WORK ORDER: Every line from the start of the data through the line containing "mapping into local feed" should be retyped exactly; the pictures should not.

(INFORMATION Opens)

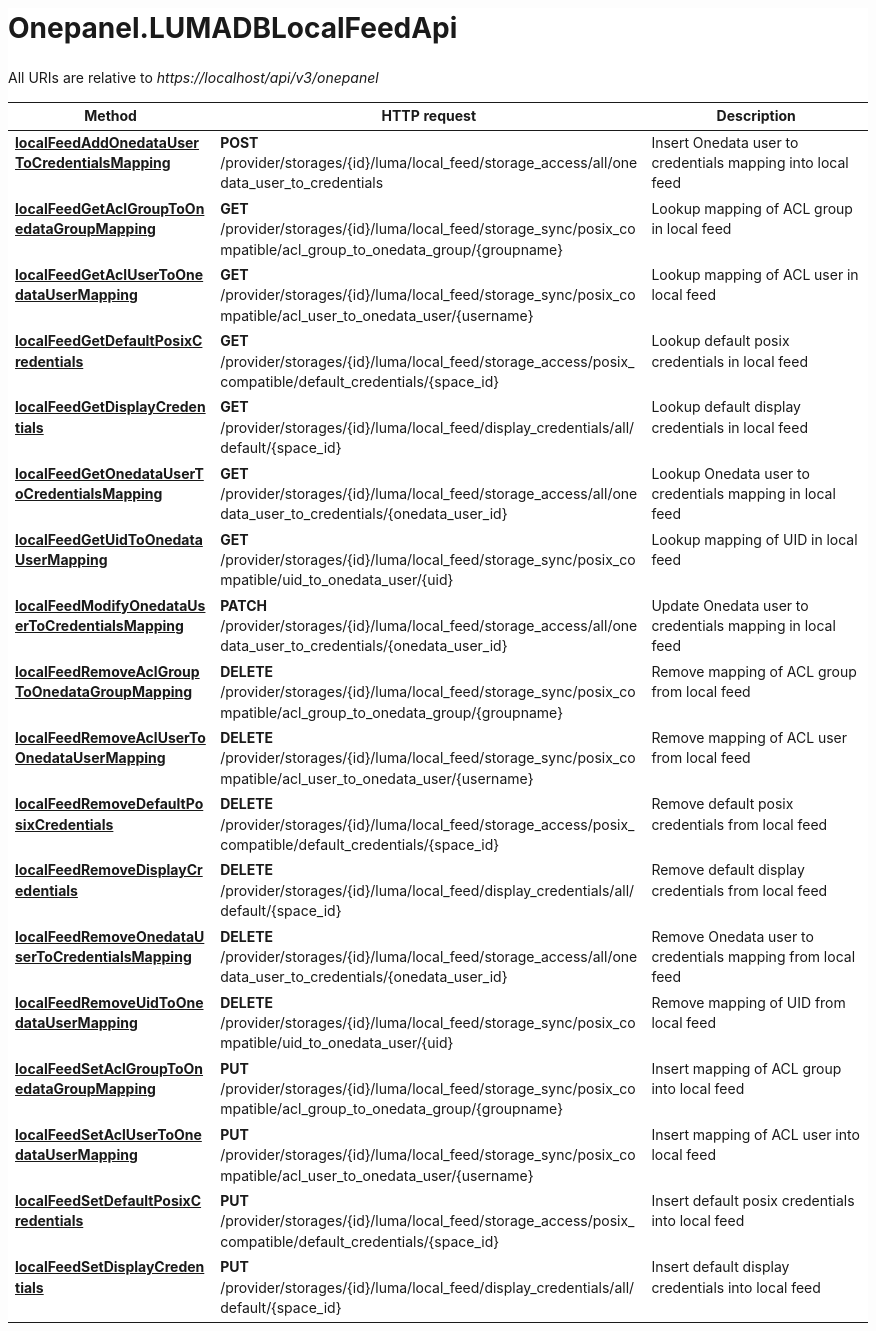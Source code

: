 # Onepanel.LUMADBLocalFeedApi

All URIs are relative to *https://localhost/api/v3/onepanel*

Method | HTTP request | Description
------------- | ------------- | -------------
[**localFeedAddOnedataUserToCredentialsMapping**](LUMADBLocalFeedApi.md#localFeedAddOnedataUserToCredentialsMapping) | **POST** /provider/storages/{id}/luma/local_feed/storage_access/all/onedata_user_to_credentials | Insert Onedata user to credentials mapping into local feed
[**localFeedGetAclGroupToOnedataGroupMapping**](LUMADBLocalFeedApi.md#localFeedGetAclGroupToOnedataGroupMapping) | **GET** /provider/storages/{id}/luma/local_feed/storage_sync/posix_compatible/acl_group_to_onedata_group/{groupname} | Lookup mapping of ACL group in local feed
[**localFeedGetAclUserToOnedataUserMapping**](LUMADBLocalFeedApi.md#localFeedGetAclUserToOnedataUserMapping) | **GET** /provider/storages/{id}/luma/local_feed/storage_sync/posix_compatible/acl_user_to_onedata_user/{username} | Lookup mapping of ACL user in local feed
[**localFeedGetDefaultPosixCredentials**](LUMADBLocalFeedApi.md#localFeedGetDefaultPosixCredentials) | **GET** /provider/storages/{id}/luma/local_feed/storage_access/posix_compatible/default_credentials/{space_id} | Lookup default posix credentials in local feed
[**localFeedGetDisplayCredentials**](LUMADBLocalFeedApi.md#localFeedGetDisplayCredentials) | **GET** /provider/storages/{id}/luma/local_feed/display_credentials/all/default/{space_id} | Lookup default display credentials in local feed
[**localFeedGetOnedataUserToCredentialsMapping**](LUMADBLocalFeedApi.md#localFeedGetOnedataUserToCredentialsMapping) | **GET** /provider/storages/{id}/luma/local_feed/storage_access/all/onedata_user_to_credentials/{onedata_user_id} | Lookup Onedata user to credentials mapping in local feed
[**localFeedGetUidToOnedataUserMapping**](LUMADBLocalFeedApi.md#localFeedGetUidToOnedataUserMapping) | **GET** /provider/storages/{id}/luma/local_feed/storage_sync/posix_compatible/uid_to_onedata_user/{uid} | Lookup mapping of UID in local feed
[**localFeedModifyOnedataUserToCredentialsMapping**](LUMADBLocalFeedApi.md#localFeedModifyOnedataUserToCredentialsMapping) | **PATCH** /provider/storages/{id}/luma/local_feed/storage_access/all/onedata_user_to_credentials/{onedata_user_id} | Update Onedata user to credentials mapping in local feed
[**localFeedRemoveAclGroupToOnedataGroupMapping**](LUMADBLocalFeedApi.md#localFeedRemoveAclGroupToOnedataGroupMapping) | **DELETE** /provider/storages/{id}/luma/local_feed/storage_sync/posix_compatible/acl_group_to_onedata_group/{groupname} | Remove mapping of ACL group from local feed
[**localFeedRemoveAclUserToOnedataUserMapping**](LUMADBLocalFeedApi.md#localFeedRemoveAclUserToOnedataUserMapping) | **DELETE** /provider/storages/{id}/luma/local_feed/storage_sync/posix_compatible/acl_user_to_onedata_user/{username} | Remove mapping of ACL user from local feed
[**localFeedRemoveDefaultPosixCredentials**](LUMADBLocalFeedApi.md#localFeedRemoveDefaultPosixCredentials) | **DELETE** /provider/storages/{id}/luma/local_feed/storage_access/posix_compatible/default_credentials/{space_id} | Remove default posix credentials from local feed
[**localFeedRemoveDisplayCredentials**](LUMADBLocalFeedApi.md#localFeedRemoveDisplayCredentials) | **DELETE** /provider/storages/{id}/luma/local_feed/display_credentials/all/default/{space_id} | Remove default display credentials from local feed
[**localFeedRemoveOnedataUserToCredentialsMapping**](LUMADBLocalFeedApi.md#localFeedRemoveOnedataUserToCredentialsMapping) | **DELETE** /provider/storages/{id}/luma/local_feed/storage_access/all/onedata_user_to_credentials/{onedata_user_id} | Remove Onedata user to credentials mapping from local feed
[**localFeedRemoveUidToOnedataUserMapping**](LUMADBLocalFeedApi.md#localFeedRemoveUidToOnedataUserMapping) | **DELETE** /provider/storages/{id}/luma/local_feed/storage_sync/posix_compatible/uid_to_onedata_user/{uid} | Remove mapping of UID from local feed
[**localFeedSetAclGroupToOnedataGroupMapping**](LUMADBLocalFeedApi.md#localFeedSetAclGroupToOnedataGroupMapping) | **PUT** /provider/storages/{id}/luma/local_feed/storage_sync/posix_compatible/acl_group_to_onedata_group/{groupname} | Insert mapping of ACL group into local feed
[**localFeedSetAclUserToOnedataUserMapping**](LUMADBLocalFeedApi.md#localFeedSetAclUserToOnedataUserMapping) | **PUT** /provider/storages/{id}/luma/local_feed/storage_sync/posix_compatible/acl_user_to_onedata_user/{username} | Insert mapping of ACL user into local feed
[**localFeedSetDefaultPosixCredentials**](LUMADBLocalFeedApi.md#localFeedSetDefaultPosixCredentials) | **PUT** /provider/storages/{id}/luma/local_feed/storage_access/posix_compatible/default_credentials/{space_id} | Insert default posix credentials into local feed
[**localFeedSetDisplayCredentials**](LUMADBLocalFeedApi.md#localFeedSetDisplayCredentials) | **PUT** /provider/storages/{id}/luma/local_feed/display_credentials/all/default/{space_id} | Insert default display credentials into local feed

(INFORMATION Closes)

EXERCISE RESPONSE:
Source code

: # Onepanel.LUMADBLocalFeedApi

All URIs are relative to *https://localhost/api/v3/onepanel*

Method | HTTP request | Description
------------- | ------------- | -------------
[**localFeedAddOnedataUserToCredentialsMapping**](LUMADBLocalFeedApi.md#localFeedAddOnedataUserToCredentialsMapping) | **POST** /provider/storages/{id}/luma/local_feed/storage_access/all/onedata_user_to_credentials | Insert Onedata user to credentials mapping into local feed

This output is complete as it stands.